By default, you get only four results. I added a couple of query parameters (see the commented lines) to get more results and json broke down. It turns out that the json module can't handle some of the unicode properly (even though it's valid JSON) that the Google search returns. This comparison between various Python implementations of json modules reports some bugs in Unicode handling, even though the standard library json module is based on the simplejson module—which actually gets perfect marks in the unicode part of the comparison.

The ssl Module

The ssl (Secure Socket Layer) module is a wrapper around the OpenSSL (if installed) library. OpenSSL should be available on any modern OS. The ssl module lets you create encrypted sockets and authenticate on the other side. It can be used for both client-side (connect to a secure server) and server-side (accept secure connections from clients) applications. The main function is wrap_socket(), which takes a standard network socket and returns an SSLSocket object. You need a certificate to connect. Certificates are pairs of private and public keys, and are used both for identification/authentication and for encrypting/decrypting the payload. I don't have access to a certificate (which needs to be issued by a certificate authority), so I couldn't test the ssl module; however, here's some sample code from the ssl module's documentation for client-side operation:

   import socket, ssl, pprint      s = socket.socket(socket.AF_INET, socket.SOCK_STREAM)      # require a certificate from the server   ssl_sock = ssl.wrap_socket(s,      ca_certs="/etc/ca_certs_file",      cert_reqs=ssl.CERT_REQUIRED)      ssl_sock.connect(('', 443))      print (repr(ssl_sock.getpeername()))   print (ssl_sock.cipher())   print (pprint.pformat(ssl_sock.getpeercert()))      # Set a simple HTTP request -- use httplib in actual code.   ssl_sock.write("""GET / HTTP/1.0

""")      # Read a chunk of data.  Will not necessarily   # read all the data returned by the server.   data =      # note that closing the SSLSocket will also    # close the underlying socket   ssl_sock.close()

Modified Modules

Many of the already-existing modules have been modified in Python 3.0. I've picked the ones that I think are the most important and interesting, but you should be aware that there are others, some of which might be the most important and interesting to you.

The os Module

The os module gained some new functionality. It now handles open files and symlinks much better on *NIX systems. The fchmod() and fchown() functions can change the mode and owner of an open file; they work just like chmod() and chown() but accept the file object itself rather than its path. The lchmod() function changes the mode of a symlink. In addition the os.walk() function can now follow symlinks if the new followlinks argument is True (it's False by default for backward compatibility).
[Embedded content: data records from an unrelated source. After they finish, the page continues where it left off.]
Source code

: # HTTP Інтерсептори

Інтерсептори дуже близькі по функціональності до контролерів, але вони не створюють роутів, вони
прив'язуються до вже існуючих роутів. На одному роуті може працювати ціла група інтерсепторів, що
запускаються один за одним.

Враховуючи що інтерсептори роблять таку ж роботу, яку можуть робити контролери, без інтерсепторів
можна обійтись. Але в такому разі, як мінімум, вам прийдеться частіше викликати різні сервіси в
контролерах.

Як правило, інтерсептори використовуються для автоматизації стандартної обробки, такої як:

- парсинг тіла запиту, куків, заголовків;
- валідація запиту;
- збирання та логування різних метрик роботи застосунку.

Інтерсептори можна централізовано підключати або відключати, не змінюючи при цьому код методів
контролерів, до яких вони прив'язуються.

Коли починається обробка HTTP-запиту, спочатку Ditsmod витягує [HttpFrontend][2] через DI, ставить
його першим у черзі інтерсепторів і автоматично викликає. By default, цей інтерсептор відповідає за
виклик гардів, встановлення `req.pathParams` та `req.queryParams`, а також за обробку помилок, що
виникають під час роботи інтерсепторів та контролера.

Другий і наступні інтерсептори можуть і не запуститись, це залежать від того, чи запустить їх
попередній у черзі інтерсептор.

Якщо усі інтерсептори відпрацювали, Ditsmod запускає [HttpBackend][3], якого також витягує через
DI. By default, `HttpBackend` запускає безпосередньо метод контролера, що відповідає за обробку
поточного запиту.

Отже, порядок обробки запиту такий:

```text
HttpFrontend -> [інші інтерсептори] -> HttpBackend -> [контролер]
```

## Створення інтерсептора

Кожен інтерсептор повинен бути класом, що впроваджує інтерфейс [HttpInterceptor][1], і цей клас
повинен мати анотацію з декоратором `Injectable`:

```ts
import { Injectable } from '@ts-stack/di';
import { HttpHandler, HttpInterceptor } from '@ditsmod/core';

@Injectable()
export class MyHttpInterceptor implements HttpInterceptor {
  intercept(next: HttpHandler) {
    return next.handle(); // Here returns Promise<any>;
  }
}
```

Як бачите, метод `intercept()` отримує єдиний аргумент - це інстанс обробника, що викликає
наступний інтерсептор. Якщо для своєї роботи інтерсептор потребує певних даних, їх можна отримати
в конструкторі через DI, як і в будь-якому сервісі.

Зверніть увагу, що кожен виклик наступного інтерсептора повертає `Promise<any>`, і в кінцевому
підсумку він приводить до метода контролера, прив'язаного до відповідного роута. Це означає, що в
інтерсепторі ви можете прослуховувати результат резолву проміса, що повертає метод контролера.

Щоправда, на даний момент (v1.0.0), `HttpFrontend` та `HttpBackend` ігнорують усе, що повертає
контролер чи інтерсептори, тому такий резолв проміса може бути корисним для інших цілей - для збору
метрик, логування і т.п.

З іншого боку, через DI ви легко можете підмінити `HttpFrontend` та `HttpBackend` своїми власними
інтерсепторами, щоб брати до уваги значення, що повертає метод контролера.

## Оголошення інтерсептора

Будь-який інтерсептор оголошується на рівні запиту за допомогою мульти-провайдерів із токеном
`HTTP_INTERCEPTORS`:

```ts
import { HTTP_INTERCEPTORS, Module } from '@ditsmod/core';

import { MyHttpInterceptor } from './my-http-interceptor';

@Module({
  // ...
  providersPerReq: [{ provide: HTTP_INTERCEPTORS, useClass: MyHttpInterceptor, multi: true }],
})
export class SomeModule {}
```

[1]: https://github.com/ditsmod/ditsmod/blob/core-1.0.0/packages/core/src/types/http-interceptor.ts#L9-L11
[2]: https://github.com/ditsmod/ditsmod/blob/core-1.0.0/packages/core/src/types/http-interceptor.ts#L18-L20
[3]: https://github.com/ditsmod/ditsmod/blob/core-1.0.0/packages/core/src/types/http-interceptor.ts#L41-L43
The os.path module has a few useful modifications. The splitext() function used to split a string on the last dot, which resulted in a strange splitting for *NIX-formatted dot files such as .bashrc:

   >>> os.path.splitext('.bashrc')   ('', '.bashrc')

In Python 3.0, leading dots are ignored, which results in a more natural splitting:

   >>> os.path.splitext('.bashrc')   ('.bashrc', '')

A new function, os.path.relpath returns the relative path from a given start path. This is very useful when dealing with lots of nested files and directories (which happens often):

   >>> os.path.relpath('/a/b/c/d.txt', '/a/b')   'c/d.txt'

os.path.expandvars() used to be a *NIX function that expanded shell variables of the form $VAR and ${VAR}. Now, it works on Windows too, and can expand environment variables of the form %VAR% (the Windows shell naming convention):

   >>> os.environ['PROJECTS'] = 'c:/projects'   >>> os.path.expandvars('%PROJECTS%/cool_project')   'c:/projects/cool_project'

The os.path.expanduser function also works on Windows now. It uses the *NIX convention of converting the tilde (~) symbol into the user's home directory:

   >>> os.path.expanduser('~')   'C:\Documents and Settings\gigi' 

The turtle Module

Python 3.0 supplies an extensive reimplementation of the turtle module. I had never even heard of the turtle module before, and I was pretty surprised to find out it's a Tkinter-based turtle graphics module similar to Logo. Logo is an educational programming language intended to simplify teaching programming to kids. The idea is that you have a "turtle" on-screen that you control with simple commands.

You can work with the turtle interactively from the command line. First, you need to create a turtle object, which automatically pops up a graphics window, and places the turtle in the center pointing to the right:

   from turtle import Turtle   t = Turtle()

Subsequently, you can interact with the turtle and tell it what to do. The following commands draw a triangle on the screen by telling the turtle to move forward (fd) 100 pixels, and then turn 120 degrees to the right (rt), repeated three times:

   >>> for i in range(3):   ...   t.fd(100)   ...   t.rt(120)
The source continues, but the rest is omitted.